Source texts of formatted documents

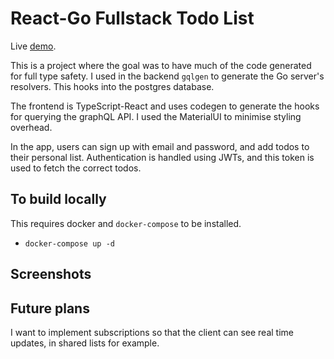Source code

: React-Go Fullstack Todo List
===

Live [demo]().

This is a project where the goal was to have much of the code generated for full type safety. I used in the backend `gqlgen` to generate the Go server's resolvers. This hooks into the postgres database. 

The frontend is TypeScript-React and uses codegen to generate the hooks for querying the graphQL API. I used the MaterialUI to minimise styling overhead.

In the app, users can sign up with email and password, and add todos to their personal list. Authentication is handled using JWTs, and this token is used to fetch the correct todos. 

To build locally
--

This requires docker and `docker-compose` to be installed.

  - `docker-compose up -d`
   
Screenshots
--

Future plans
--
I want to implement subscriptions so that the client can see real time updates, in shared lists for example.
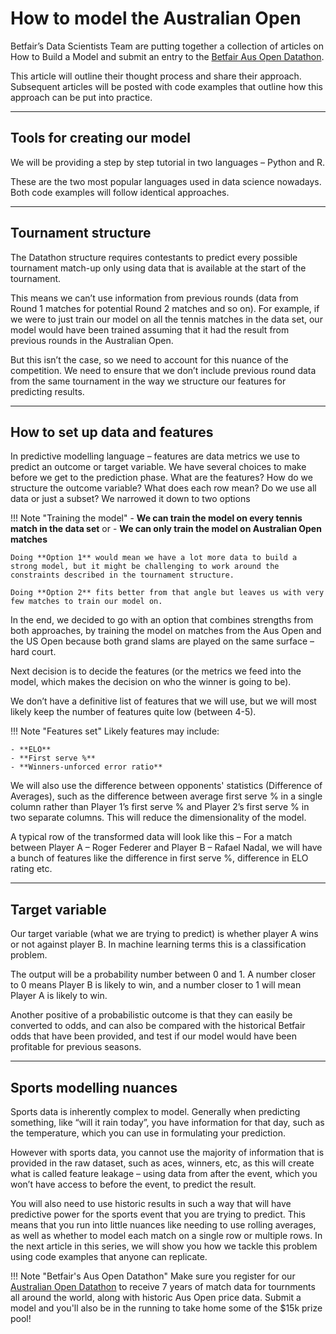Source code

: # How to model the Australian Open

Betfair’s Data Scientists Team are putting together a collection of articles on How to Build a Model and submit an entry to the [Betfair Aus Open Datathon](https://www.betfair.com.au/hub/australian-open-datathon/).

This article will outline their thought process and share their approach. Subsequent articles will be posted with code examples that outline how this approach can be put into practice.

---
## Tools for creating our model

We will be providing a step by step tutorial in two languages – Python and R.

These are the two most popular languages used in data science nowadays. Both code examples will follow identical approaches.

---
## Tournament structure

The Datathon structure requires contestants to predict every possible tournament match-up only using data that is available at the start of the tournament.

This means we can’t use information from previous rounds (data from Round 1 matches for potential Round 2 matches and so on). For example, if we were to just train our model on all the tennis matches in the data set, our model would have been trained assuming that it had the result from previous rounds in the Australian Open.

But this isn’t the case, so we need to account for this nuance of the competition. We need to ensure that we don’t include previous round data from the same tournament in the way we structure our features for predicting results.

---
## How to set up data and features

In predictive modelling language – features are data metrics we use to predict an outcome or target variable. We have several choices to make before we get to the prediction phase. What are the features? How do we structure the outcome variable? What does each row mean? Do we use all data or just a subset? We narrowed it down to two options

!!! Note "Training the model"
    - **We can train the model on every tennis match in the data set** or
    - **We can only train the model on Australian Open matches**

    Doing **Option 1** would mean we have a lot more data to build a strong model, but it might be challenging to work around the constraints described in the tournament structure.

    Doing **Option 2** fits better from that angle but leaves us with very few matches to train our model on.

In the end, we decided to go with an option that combines strengths from both approaches, by training the model on matches from the Aus Open and the US Open because both grand slams are played on the same surface – hard court.

Next decision is to decide the features (or the metrics we feed into the model, which makes the decision on who the winner is going to be).

We don’t have a definitive list of features that we will use, but we will most likely keep the number of features quite low (between 4-5).

!!! Note "Features set"
    Likely features may include:

    - **ELO**
    - **First serve %**
    - **Winners-unforced error ratio**

We will also use the difference between opponents' statistics (Difference of Averages), such as the difference between average first serve % in a single column rather than Player 1’s first serve % and Player 2’s first serve % in two separate columns. This will reduce the dimensionality of the model.

A typical row of the transformed data will look like this – For a match between Player A – Roger Federer and Player B – Rafael Nadal, we will have a bunch of features like the difference in first serve %, difference in ELO rating etc.

---
## Target variable

Our target variable (what we are trying to predict) is whether player A wins or not against player B. In machine learning terms this is a classification problem.

The output will be a probability number between 0 and 1. A number closer to 0 means Player B is likely to win, and a number closer to 1 will mean Player A is likely to win.

Another positive of a probabilistic outcome is that they can easily be converted to odds, and can also be compared with the historical Betfair odds that have been provided, and test if our model would have been profitable for previous seasons.

---
## Sports modelling nuances

Sports data is inherently complex to model. Generally when predicting something, like “will it rain today”, you have information for that day, such as the temperature, which you can use in formulating your prediction.

However with sports data, you cannot use the majority of information that is provided in the raw dataset, such as aces, winners, etc, as this will create what is called feature leakage – using data from after the event, which you won’t have access to before the event, to predict the result.

You will also need to use historic results in such a way that will have predictive power for the sports event that you are trying to predict. This means that you run into little nuances like needing to use rolling averages, as well as whether to model each match on a single row or multiple rows. In the next article in this series, we will show you how we tackle this problem using code examples that anyone can replicate.

!!! Note "Betfair's Aus Open Datathon"
    Make sure you register for our [Australian Open Datathon](https://www.betfair.com.au/hub/australian-open-datathon/) to receive 7 years of match data for tournments all around the world, along with historic Aus Open price data. Submit a model and you'll also be in the running to take home some of the $15k prize pool!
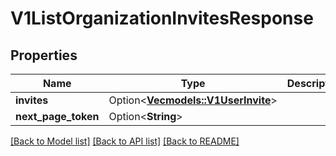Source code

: # V1ListOrganizationInvitesResponse

## Properties

Name | Type | Description | Notes
------------ | ------------- | ------------- | -------------
**invites** | Option<[**Vec<models::V1UserInvite>**](v1UserInvite.md)> |  | [optional]
**next_page_token** | Option<**String**> |  | [optional]

[[Back to Model list]](../README.md#documentation-for-models) [[Back to API list]](../README.md#documentation-for-api-endpoints) [[Back to README]](../README.md)


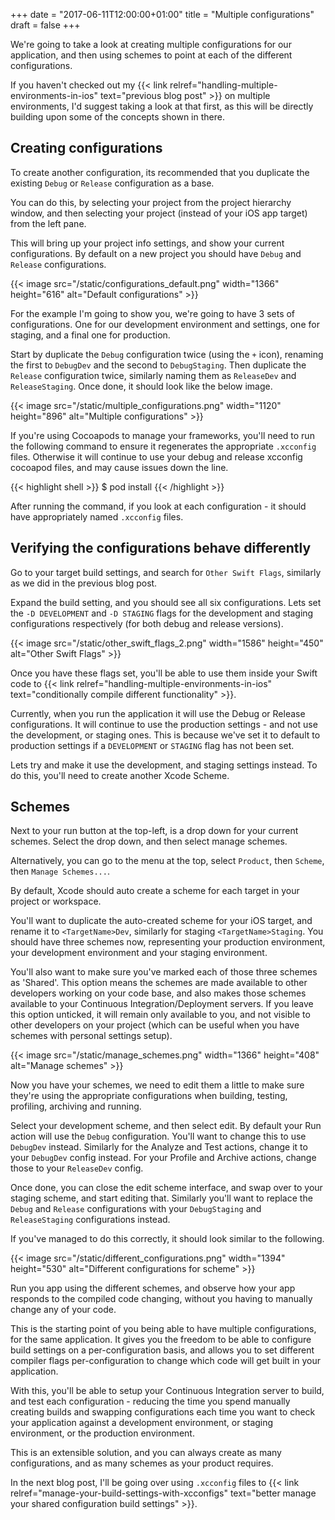 +++
date = "2017-06-11T12:00:00+01:00"
title = "Multiple configurations"
draft = false
+++

We're going to take a look at creating multiple configurations for our application, and then using schemes to point at each of the different configurations.<!--more-->

If you haven't checked out my {{< link relref="handling-multiple-environments-in-ios" text="previous blog post" >}} on multiple environments, I'd suggest taking a look at that first, as this will be directly building upon some of the concepts shown in there.

## Creating configurations

To create another configuration, its recommended that you duplicate the existing `Debug` or `Release` configuration as a base.

You can do this, by selecting your project from the project hierarchy window, and then selecting your project (instead of your iOS app target) from the left pane.

This will bring up your project info settings, and show your current configurations. By default on a new project you should have `Debug` and `Release` configurations.

{{< image src="/static/configurations_default.png" width="1366" height="616" alt="Default configurations" >}}

For the example I'm going to show you, we're going to have 3 sets of configurations. One for our development environment and settings, one for staging, and a final one for production.

Start by duplicate the `Debug` configuration twice (using the `+` icon), renaming the first to `DebugDev` and the second to `DebugStaging`. Then duplicate the `Release` configuration twice, similarly naming them as `ReleaseDev` and `ReleaseStaging`. Once done, it should look like the below image.

{{< image src="/static/multiple_configurations.png" width="1120" height="896" alt="Multiple configurations" >}}

If you're using Cocoapods to manage your frameworks, you'll need to run the following command to ensure it regenerates the appropriate `.xcconfig` files. Otherwise it will continue to use your debug and release xcconfig cocoapod files, and may cause issues down the line.

{{< highlight shell >}}
$ pod install
{{< /highlight >}}

After running the command, if you look at each configuration - it should have appropriately named `.xcconfig` files.

## Verifying the configurations behave differently

Go to your target build settings, and search for `Other Swift Flags`, similarly as we did in the previous blog post.

Expand the build setting, and you should see all six configurations.
Lets set the `-D DEVELOPMENT` and `-D STAGING` flags for the development and staging configurations respectively (for both debug and release versions).

{{< image src="/static/other_swift_flags_2.png" width="1586" height="450" alt="Other Swift Flags" >}}

Once you have these flags set, you'll be able to use them inside your Swift code to {{< link relref="handling-multiple-environments-in-ios" text="conditionally compile different functionality" >}}.

Currently, when you run the application it will use the Debug or Release configurations. It will continue to use the production settings - and not use the development, or staging ones. This is because we've set it to default to production settings if a `DEVELOPMENT` or `STAGING` flag has not been set.

Lets try and make it use the development, and staging settings instead.
To do this, you'll need to create another Xcode Scheme.

## Schemes

Next to your run button at the top-left, is a drop down for your current schemes. Select the drop down, and then select manage schemes.

Alternatively, you can go to the menu at the top, select `Product`, then `Scheme`, then `Manage Schemes...`.

By default, Xcode should auto create a scheme for each target in your project or workspace.

You'll want to duplicate the auto-created scheme for your iOS target, and rename it to `<TargetName>Dev`, similarly for staging `<TargetName>Staging`. You should have three schemes now, representing your production environment, your development environment and your staging environment.

You'll also want to make sure you've marked each of those three schemes as 'Shared'. This option means the schemes are made available to other developers working on your code base, and also makes those schemes available to your Continuous Integration/Deployment servers. If you leave this option unticked, it will remain only available to you, and not visible to other developers on your project (which can be useful when you have schemes with personal settings setup).

{{< image src="/static/manage_schemes.png" width="1366" height="408" alt="Manage schemes" >}}

Now you have your schemes, we need to edit them a little to make sure they're using the appropriate configurations when building, testing, profiling, archiving and running.

Select your development scheme, and then select edit. By default your Run action will use the `Debug` configuration. You'll want to change this to use `DebugDev` instead. Similarly for the Analyze and Test actions, change it to your `DebugDev` config instead. For your Profile and Archive actions, change those to your `ReleaseDev` config.

Once done, you can close the edit scheme interface, and swap over to your staging scheme, and start editing that. Similarly you'll want to replace the `Debug` and `Release` configurations with your `DebugStaging` and `ReleaseStaging` configurations instead.

If you've managed to do this correctly, it should look similar to the following.

{{< image src="/static/different_configurations.png" width="1394" height="530" alt="Different configurations for scheme" >}}

Run you app using the different schemes, and observe how your app responds to the compiled code changing, without you having to manually change any of your code.

This is the starting point of you being able to have multiple configurations, for the same application. It gives you the freedom to be able to configure build settings on a per-configuration basis, and allows you to set different compiler flags per-configuration to change which code will get built in your application.

With this, you'll be able to setup your Continuous Integration server to build, and test each configuration - reducing the time you spend manually creating builds and swapping configurations each time you want to check your application against a development environment, or staging environment, or the production environment.

This is an extensible solution, and you can always create as many configurations, and as many schemes as your product requires.

In the next blog post, I'll be going over using `.xcconfig` files to {{< link relref="manage-your-build-settings-with-xcconfigs" text="better manage your shared configuration build settings" >}}.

Task directions: Go through the entries above and copy each line holding the string "requires".

Exercise output:
This requires docker and `docker-compose` to be installed.
The Datathon structure requires contestants to predict every possible tournament match-up only using data that is available at the start of the tournament.
This is an extensible solution, and you can always create as many configurations, and as many schemes as your product requires.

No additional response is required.